Demystifying the Complications of Diabetes
The cost of treating a person with diabetes is more than twice that of treating the average patient. The bulk of this additional cost stems from the complications of diabetes, such as those that affect the heart, eyes, kidneys and blood vessels.
While keeping blood sugar levels low can help prevent vascular complications (that is, complications that affect the blood vessels), it can be difficult for diabetics to control their blood sugar levels.
Dr. Pedro Geraldes, Canada Research Chair in Vascular Complication of Diabetes, is exploring the effects of glucose and lipids on the functioning of the vascular cells that make up the tissues affected by diabetes—namely, the kidney, eyes, heart and lower limbs. He is trying to understand how diabetes reduces the actions of factors (like insulin) that are essential to the functioning of vascular cells. Geraldes and his team are seeking to explain the mechanisms that prevent the actions of insulin (and nephrin, in the case of epithelial cells of the kidney).
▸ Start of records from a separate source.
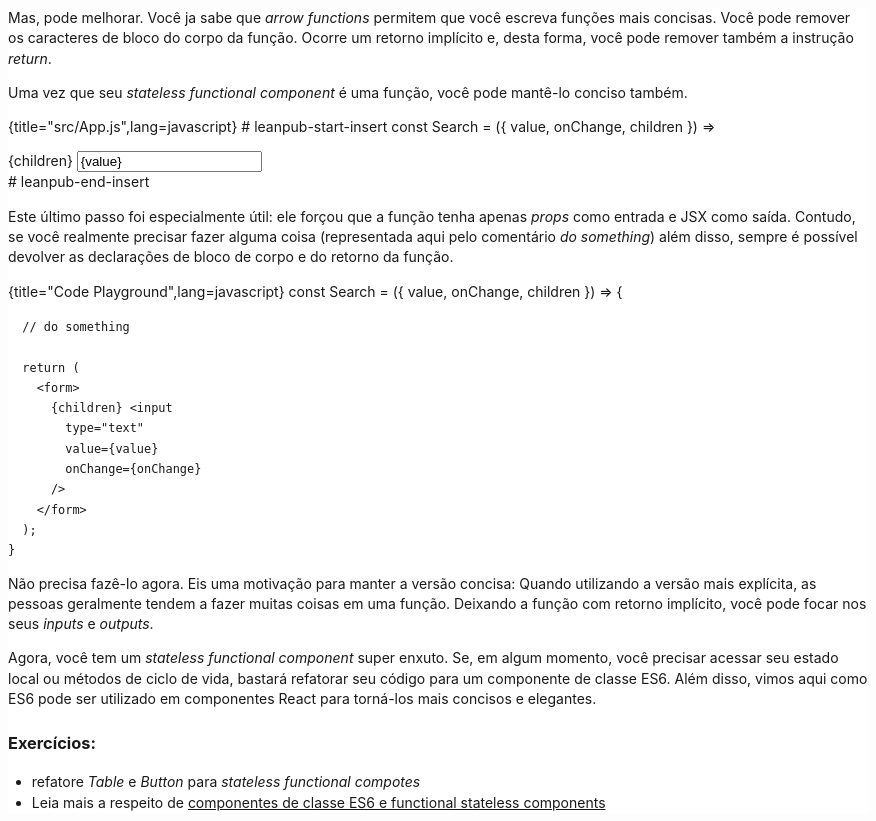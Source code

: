 Mas, pode melhorar. Você ja sabe que _arrow functions_ permitem que você escreva funções mais concisas. Você pode remover os caracteres de bloco do corpo da função. Ocorre um retorno implícito e, desta forma, você pode remover também a instrução _return_.

Uma vez que seu _stateless functional component_ é uma função, você pode mantê-lo conciso também.

{title="src/App.js",lang=javascript}
	# leanpub-start-insert
	const Search = ({ value, onChange, children }) =>
	  <form>
	    {children} <input
	      type="text"
	      value={value}
	      onChange={onChange}
	    />
	  </form>
	# leanpub-end-insert

Este último passo foi especialmente útil: ele forçou que a função tenha apenas _props_ como entrada e JSX como saída. Contudo, se você realmente precisar fazer alguma coisa (representada aqui pelo comentário _do something_) além disso, sempre é possível devolver as declarações de bloco de corpo e do retorno da função.

{title="Code Playground",lang=javascript}
	const Search = ({ value, onChange, children }) => {
	
	  // do something
	
	  return (
	    <form>
	      {children} <input
	        type="text"
	        value={value}
	        onChange={onChange}
	      />
	    </form>
	  );
	}

Não precisa fazê-lo agora. Eis uma motivação para manter a versão concisa: Quando utilizando a versão mais explícita, as pessoas geralmente tendem a fazer muitas coisas em uma função. Deixando a função com retorno implícito, você pode focar nos seus _inputs_ e _outputs_.

Agora, você tem um _stateless functional component_ super enxuto. Se, em algum momento, você precisar acessar seu estado local ou métodos de ciclo de vida, bastará refatorar seu código para um componente de classe ES6. Além disso, vimos aqui como ES6 pode ser utilizado em componentes React para torná-los mais concisos e elegantes.

### Exercícios:

* refatore _Table_ e _Button_ para _stateless functional compotes_
* Leia mais a respeito de [componentes de classe ES6 e functional stateless components][12]


[1]:	https://developer.mozilla.org/en/docs/Web/JavaScript/Reference/Classes#Constructor
[2]:	https://developer.mozilla.org/en/docs/Web/JavaScript/Reference/Operators/Object_initializer
[3]:	https://facebook.github.io/react/docs/state-and-lifecycle.html
[4]:	https://facebook.github.io/react/docs/handling-events.html
[5]:	https://en.wikipedia.org/wiki/Higher-order_function
[6]:	https://developer.mozilla.org/en/docs/Web/JavaScript/Reference/Operators/Destructuring_assignment
[7]:	https://facebook.github.io/react/docs/forms.html
[8]:	https://facebook.github.io/react/docs/composition-vs-inheritance.html
[9]:	https://developer.mozilla.org/en/docs/Web/JavaScript/Reference/Functions/Default_parameters
[10]:	https://facebook.github.io/react/blog/2015/03/10/react-v0.13.html
[11]:	https://facebook.github.io/react/blog/2017/04/07/react-v15.5.0.html
[12]:	https://facebook.github.io/react/docs/components-and-props.html
[13]:	https://github.com/styled-components/styled-components
[14]:	https://github.com/css-modules/css-modules
[15]:	https://facebook.github.io/react/docs/installation.html
[16]:	https://github.com/rwieruch/hackernews-client/tree/4.2
[image-1]:	images/set-state-to-render-unidirectional.png
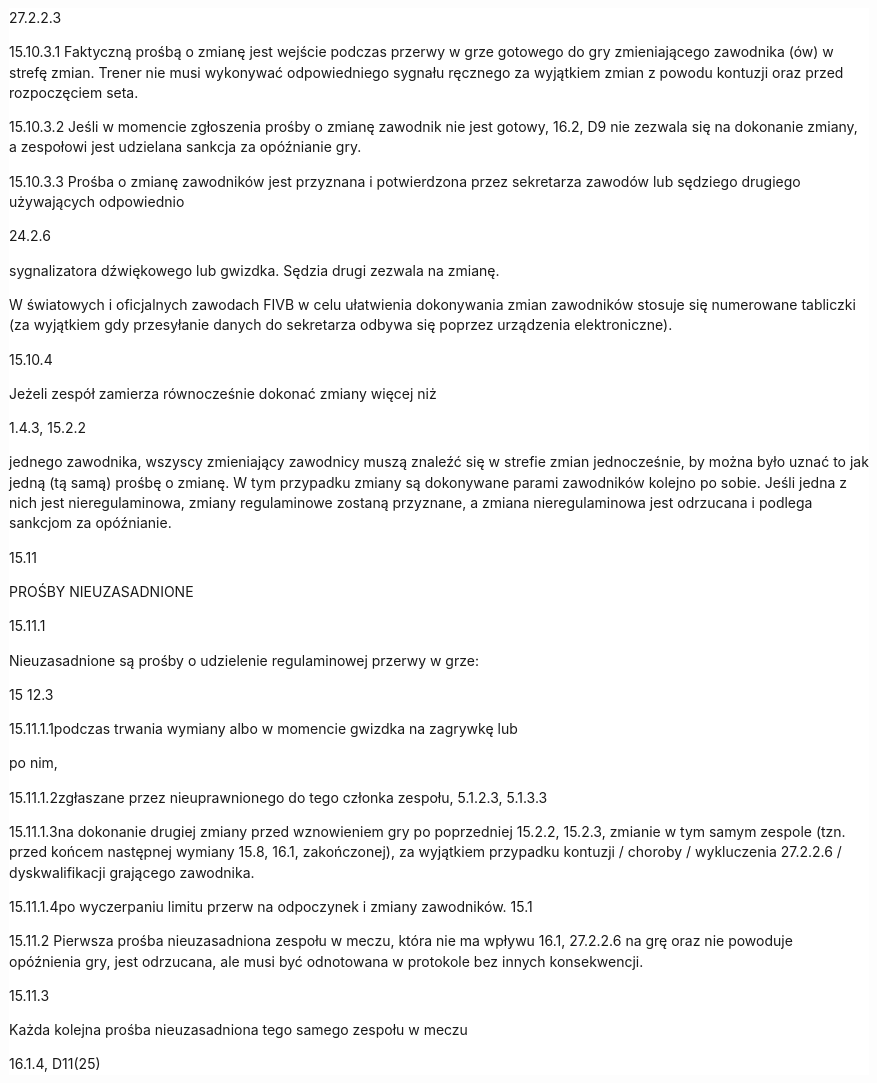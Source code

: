 27.2.2.3

15.10.3.1 Faktyczną prośbą o zmianę jest wejście podczas przerwy w grze gotowego do gry zmieniającego zawodnika (ów) w strefę zmian. Trener nie musi wykonywać odpowiedniego sygnału ręcznego za wyjątkiem zmian z powodu kontuzji oraz przed rozpoczęciem seta.

15.10.3.2 Jeśli w momencie zgłoszenia prośby o zmianę zawodnik nie jest gotowy, 16.2, D9 nie zezwala się na dokonanie zmiany, a zespołowi jest udzielana sankcja za opóźnianie gry.

15.10.3.3 Prośba o zmianę zawodników jest przyznana i potwierdzona przez sekretarza zawodów lub sędziego drugiego używających odpowiednio

24.2.6

sygnalizatora dźwiękowego lub gwizdka. Sędzia drugi zezwala na zmianę.

W światowych i oficjalnych zawodach FIVB w celu ułatwienia dokonywania zmian zawodników stosuje się numerowane tabliczki (za wyjątkiem gdy przesyłanie danych do sekretarza odbywa się poprzez urządzenia elektroniczne).

15.10.4

Jeżeli zespół zamierza równocześnie dokonać zmiany więcej niż

1.4.3, 15.2.2

jednego zawodnika, wszyscy zmieniający zawodnicy muszą znaleźć się w strefie zmian jednocześnie, by można było uznać to jak jedną (tą samą) prośbę o zmianę. W tym przypadku zmiany są dokonywane parami zawodników kolejno po sobie. Jeśli jedna z nich jest nieregulaminowa, zmiany regulaminowe zostaną przyznane, a zmiana nieregulaminowa jest odrzucana i podlega sankcjom za opóźnianie.

15.11

PROŚBY NIEUZASADNIONE

15.11.1

Nieuzasadnione są prośby o udzielenie regulaminowej przerwy w grze:

15 12.3

15.11.1.1podczas trwania wymiany albo w momencie gwizdka na zagrywkę lub

po nim,

15.11.1.2zgłaszane przez nieuprawnionego do tego członka zespołu, 5.1.2.3, 5.1.3.3

15.11.1.3na dokonanie drugiej zmiany przed wznowieniem gry po poprzedniej 15.2.2, 15.2.3, zmianie w tym samym zespole (tzn. przed końcem następnej wymiany 15.8, 16.1, zakończonej), za wyjątkiem przypadku kontuzji / choroby / wykluczenia 27.2.2.6 / dyskwalifikacji grającego zawodnika.

15.11.1.4po wyczerpaniu limitu przerw na odpoczynek i zmiany zawodników. 15.1

15.11.2 Pierwsza prośba nieuzasadniona zespołu w meczu, która nie ma wpływu 16.1, 27.2.2.6 na grę oraz nie powoduje opóźnienia gry, jest odrzucana, ale musi być odnotowana w protokole bez innych konsekwencji.

15.11.3

Każda kolejna prośba nieuzasadniona tego samego zespołu w meczu

16.1.4, D11(25)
They are also trying to solve the mystery of why diabetics are unable to form new vessels after blood supply to the lower limbs has been blocked. In addition, they are seeking new drug targets to address the fatty plaques that form more rapidly in the arteries of diabetics.
This research will provide greater insight into the mechanisms behind vascular complications among diabetics. It could also lead to new treatments to prevent or even reverse diabetes-related vascular disease.